╭─ DATASET ENTRIES

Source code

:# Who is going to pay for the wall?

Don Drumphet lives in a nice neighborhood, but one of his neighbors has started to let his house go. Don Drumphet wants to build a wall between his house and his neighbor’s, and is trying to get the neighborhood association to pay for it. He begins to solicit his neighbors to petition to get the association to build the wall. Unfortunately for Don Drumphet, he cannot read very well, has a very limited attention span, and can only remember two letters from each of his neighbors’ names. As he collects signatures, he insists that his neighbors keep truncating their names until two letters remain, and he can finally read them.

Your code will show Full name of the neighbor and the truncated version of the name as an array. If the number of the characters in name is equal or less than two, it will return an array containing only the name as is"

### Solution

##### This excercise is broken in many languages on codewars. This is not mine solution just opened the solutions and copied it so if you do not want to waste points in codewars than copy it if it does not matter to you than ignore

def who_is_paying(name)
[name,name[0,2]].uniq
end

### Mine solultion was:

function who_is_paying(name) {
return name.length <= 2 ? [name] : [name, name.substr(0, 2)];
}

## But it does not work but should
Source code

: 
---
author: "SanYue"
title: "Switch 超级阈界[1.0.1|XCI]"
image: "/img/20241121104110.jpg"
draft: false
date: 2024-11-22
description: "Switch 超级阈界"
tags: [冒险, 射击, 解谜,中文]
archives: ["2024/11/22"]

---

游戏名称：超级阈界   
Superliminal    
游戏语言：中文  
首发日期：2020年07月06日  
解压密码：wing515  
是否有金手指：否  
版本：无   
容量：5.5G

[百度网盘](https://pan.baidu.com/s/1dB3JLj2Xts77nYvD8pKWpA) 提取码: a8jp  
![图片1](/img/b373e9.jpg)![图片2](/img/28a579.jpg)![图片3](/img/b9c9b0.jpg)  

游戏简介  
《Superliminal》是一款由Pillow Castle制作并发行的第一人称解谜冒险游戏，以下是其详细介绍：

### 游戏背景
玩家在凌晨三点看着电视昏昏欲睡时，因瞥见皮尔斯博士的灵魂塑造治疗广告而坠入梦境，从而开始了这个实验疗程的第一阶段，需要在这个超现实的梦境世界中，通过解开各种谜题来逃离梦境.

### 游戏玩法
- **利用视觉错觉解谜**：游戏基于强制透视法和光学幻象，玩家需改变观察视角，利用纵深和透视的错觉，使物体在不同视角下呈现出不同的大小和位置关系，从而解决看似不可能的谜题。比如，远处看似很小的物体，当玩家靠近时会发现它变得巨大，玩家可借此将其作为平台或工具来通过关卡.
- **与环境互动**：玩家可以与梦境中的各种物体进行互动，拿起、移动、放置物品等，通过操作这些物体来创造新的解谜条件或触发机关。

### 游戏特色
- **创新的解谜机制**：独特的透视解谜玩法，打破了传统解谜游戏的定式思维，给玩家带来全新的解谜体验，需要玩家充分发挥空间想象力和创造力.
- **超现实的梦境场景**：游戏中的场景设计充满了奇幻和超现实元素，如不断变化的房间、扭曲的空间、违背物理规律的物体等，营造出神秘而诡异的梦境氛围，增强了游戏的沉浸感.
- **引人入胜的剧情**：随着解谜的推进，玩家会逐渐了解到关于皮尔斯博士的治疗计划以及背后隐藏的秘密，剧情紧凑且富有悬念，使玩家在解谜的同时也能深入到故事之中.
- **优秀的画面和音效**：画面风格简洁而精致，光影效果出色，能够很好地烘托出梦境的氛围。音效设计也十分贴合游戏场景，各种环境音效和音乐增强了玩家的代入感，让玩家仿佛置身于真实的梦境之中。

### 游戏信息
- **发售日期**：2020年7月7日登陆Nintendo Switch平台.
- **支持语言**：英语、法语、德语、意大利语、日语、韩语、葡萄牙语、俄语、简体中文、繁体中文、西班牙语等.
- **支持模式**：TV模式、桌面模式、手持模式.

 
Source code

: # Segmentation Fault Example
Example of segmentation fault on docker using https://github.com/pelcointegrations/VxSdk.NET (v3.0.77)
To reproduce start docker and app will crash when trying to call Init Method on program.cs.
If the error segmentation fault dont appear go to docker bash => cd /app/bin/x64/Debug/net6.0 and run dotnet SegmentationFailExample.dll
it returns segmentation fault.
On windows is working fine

╰─

TASK REQUIREMENTS: Look back at the entries above. Retype the line with "return name.length <= 2", the line with "- **发售日期**：2020年7月7日登陆Nintendo Switch平台.", and all lines in between.

RESULT OF THIS EXERCISE:
return name.length <= 2 ? [name] : [name, name.substr(0, 2)];
}

## But it does not work but should
Source code

: 
---
author: "SanYue"
title: "Switch 超级阈界[1.0.1|XCI]"
image: "/img/20241121104110.jpg"
draft: false
date: 2024-11-22
description: "Switch 超级阈界"
tags: [冒险, 射击, 解谜,中文]
archives: ["2024/11/22"]

---

游戏名称：超级阈界   
Superliminal    
游戏语言：中文  
首发日期：2020年07月06日  
解压密码：wing515  
是否有金手指：否  
版本：无   
容量：5.5G

[百度网盘](https://pan.baidu.com/s/1dB3JLj2Xts77nYvD8pKWpA) 提取码: a8jp  
![图片1](/img/b373e9.jpg)![图片2](/img/28a579.jpg)![图片3](/img/b9c9b0.jpg)  

游戏简介  
《Superliminal》是一款由Pillow Castle制作并发行的第一人称解谜冒险游戏，以下是其详细介绍：

### 游戏背景
玩家在凌晨三点看着电视昏昏欲睡时，因瞥见皮尔斯博士的灵魂塑造治疗广告而坠入梦境，从而开始了这个实验疗程的第一阶段，需要在这个超现实的梦境世界中，通过解开各种谜题来逃离梦境.

### 游戏玩法
- **利用视觉错觉解谜**：游戏基于强制透视法和光学幻象，玩家需改变观察视角，利用纵深和透视的错觉，使物体在不同视角下呈现出不同的大小和位置关系，从而解决看似不可能的谜题。比如，远处看似很小的物体，当玩家靠近时会发现它变得巨大，玩家可借此将其作为平台或工具来通过关卡.
- **与环境互动**：玩家可以与梦境中的各种物体进行互动，拿起、移动、放置物品等，通过操作这些物体来创造新的解谜条件或触发机关。

### 游戏特色
- **创新的解谜机制**：独特的透视解谜玩法，打破了传统解谜游戏的定式思维，给玩家带来全新的解谜体验，需要玩家充分发挥空间想象力和创造力.
- **超现实的梦境场景**：游戏中的场景设计充满了奇幻和超现实元素，如不断变化的房间、扭曲的空间、违背物理规律的物体等，营造出神秘而诡异的梦境氛围，增强了游戏的沉浸感.
- **引人入胜的剧情**：随着解谜的推进，玩家会逐渐了解到关于皮尔斯博士的治疗计划以及背后隐藏的秘密，剧情紧凑且富有悬念，使玩家在解谜的同时也能深入到故事之中.
- **优秀的画面和音效**：画面风格简洁而精致，光影效果出色，能够很好地烘托出梦境的氛围。音效设计也十分贴合游戏场景，各种环境音效和音乐增强了玩家的代入感，让玩家仿佛置身于真实的梦境之中。

### 游戏信息
- **发售日期**：2020年7月7日登陆Nintendo Switch平台.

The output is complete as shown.